Clutter for Office 365 trains to declutter your Inbox

In addition to the previously reported "Delve", a new "smart" feature for Microsoft's Office 365 suite has arrived, this time carrying a perhaps more suitable name. Simply called "Clutter", this new feature leverages Microsoft's Office Graph technology to inject a bit of machine learning in helping people get out of the mess that is their Inbox. And somewhat like other smart email apps now in existence, Clutter brings more important messages to the top of your queue, moving negligible ones out of the way. But it also needs your help to do so.

Clutter is like a personal virtual secretary for Office 365, but it isn't a presumptuous one. When you enable it for the first time, it actually doesn't do anything except observe your actions and habits. It will sit in the background learning your preferences, so at first it might look like it's doing nothing. But once it has sufficiently gathered information, it kicks into action and starts managing your emails for you.

In a nutshell, Clutter will simply move emails it deems not important into a separate folder, also aptly named "Clutter". You need not fear that you will lose emails as Clutter won't delete anything. The result is that all that remains in your Inbox will be what it thinks are the most important messages for you to see. It's basically like email filtering, but filters based on your past actions and message priority rather than fixed pieces of data like sender, subject, or mailing list.

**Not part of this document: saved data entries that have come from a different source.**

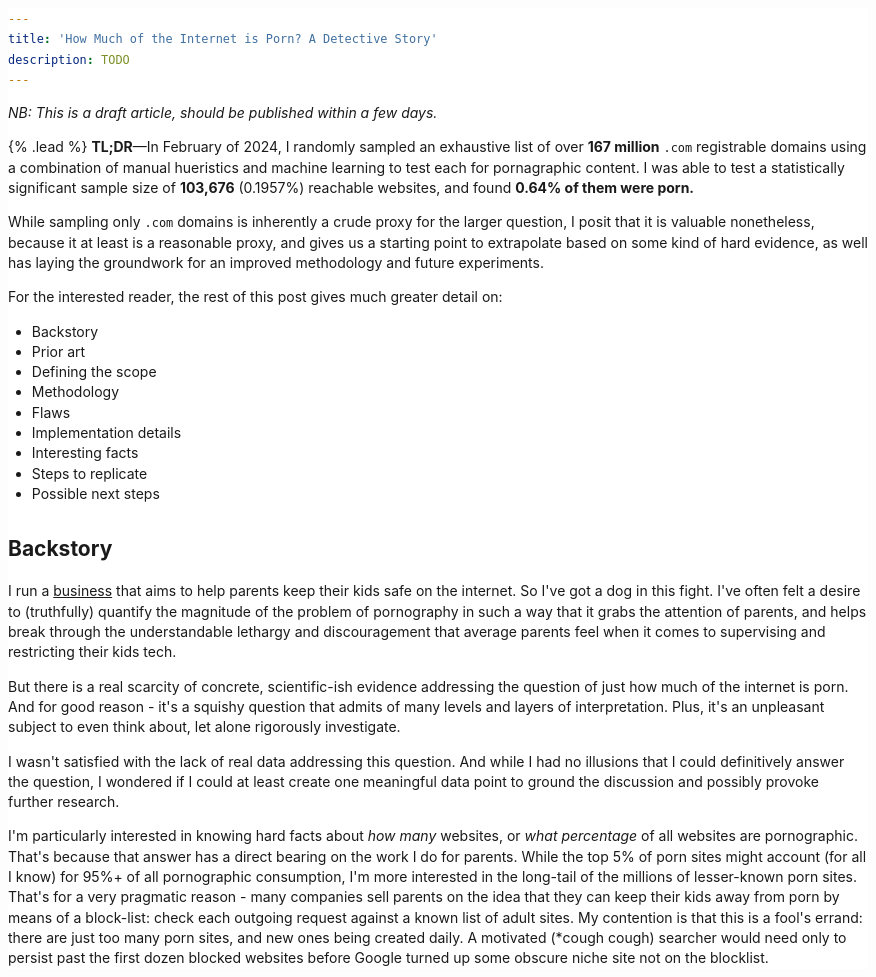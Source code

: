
 ```yaml
---
title: 'How Much of the Internet is Porn? A Detective Story'
description: TODO
---
```


_NB: This is a draft article, should be published within a few days._

{% .lead %} **TL;DR**&mdash;In February of 2024, I randomly sampled an exhaustive list of
over **167 million** `.com` registrable domains using a combination of manual hueristics
and machine learning to test each for pornagraphic content. I was able to test a
statistically significant sample size of **103,676** (0.1957%) reachable websites, and
found **0.64% of them were porn.**

While sampling only `.com` domains is inherently a crude proxy for the larger question, I
posit that it is valuable nonetheless, because it at least is a reasonable proxy, and
gives us a starting point to extrapolate based on some kind of hard evidence, as well has
laying the groundwork for an improved methodology and future experiments.

For the interested reader, the rest of this post gives much greater detail on:

- Backstory
- Prior art
- Defining the scope
- Methodology
- Flaws
- Implementation details
- Interesting facts
- Steps to replicate
- Possible next steps

## Backstory

I run a [business](/) that aims to help parents keep their kids safe on the internet. So
I've got a dog in this fight. I've often felt a desire to (truthfully) quantify the
magnitude of the problem of pornography in such a way that it grabs the attention of
parents, and helps break through the understandable lethargy and discouragement that
average parents feel when it comes to supervising and restricting their kids tech.

But there is a real scarcity of concrete, scientific-ish evidence addressing the question
of just how much of the internet is porn. And for good reason - it's a squishy question
that admits of many levels and layers of interpretation. Plus, it's an unpleasant subject
to even think about, let alone rigorously investigate.

I wasn't satisfied with the lack of real data addressing this question. And while I had no
illusions that I could definitively answer the question, I wondered if I could at least
create one meaningful data point to ground the discussion and possibly provoke further
research.

I'm particularly interested in knowing hard facts about _how many_ websites, or _what
percentage_ of all websites are pornographic. That's because that answer has a direct
bearing on the work I do for parents. While the top 5% of porn sites might account (for
all I know) for 95%+ of all pornographic consumption, I'm more interested in the long-tail
of the millions of lesser-known porn sites. That's for a very pragmatic reason - many
companies sell parents on the idea that they can keep their kids away from porn by means
of a block-list: check each outgoing request against a known list of adult sites. My
contention is that this is a fool's errand: there are just too many porn sites, and new
ones being created daily. A motivated (\*cough cough) searcher would need only to persist
past the first dozen blocked websites before Google turned up some obscure niche site not
on the blocklist.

Clutter also continually learns. You can even retrain it if needed. If you find that one of your important emails sits in the Clutter folder, or your Inbox is still filled with clutter, you can move messages in and out of those folders and Clutter will remember your choices for its future actions.

As with other new Office 365 features, Clutter will be made available in staged rollouts. Those who signed up for First Release will naturally get it first, followed by users with English locales. Releases in other languages will only happen once localization in those languages are complete. Clutter is also totally opt-in, meaning that the feature is disabled by default and users must willingly enable it to avail of the features. Consequently, if they find Clutter to be ineffective or too aggressive, they can also simply just shut it down at will.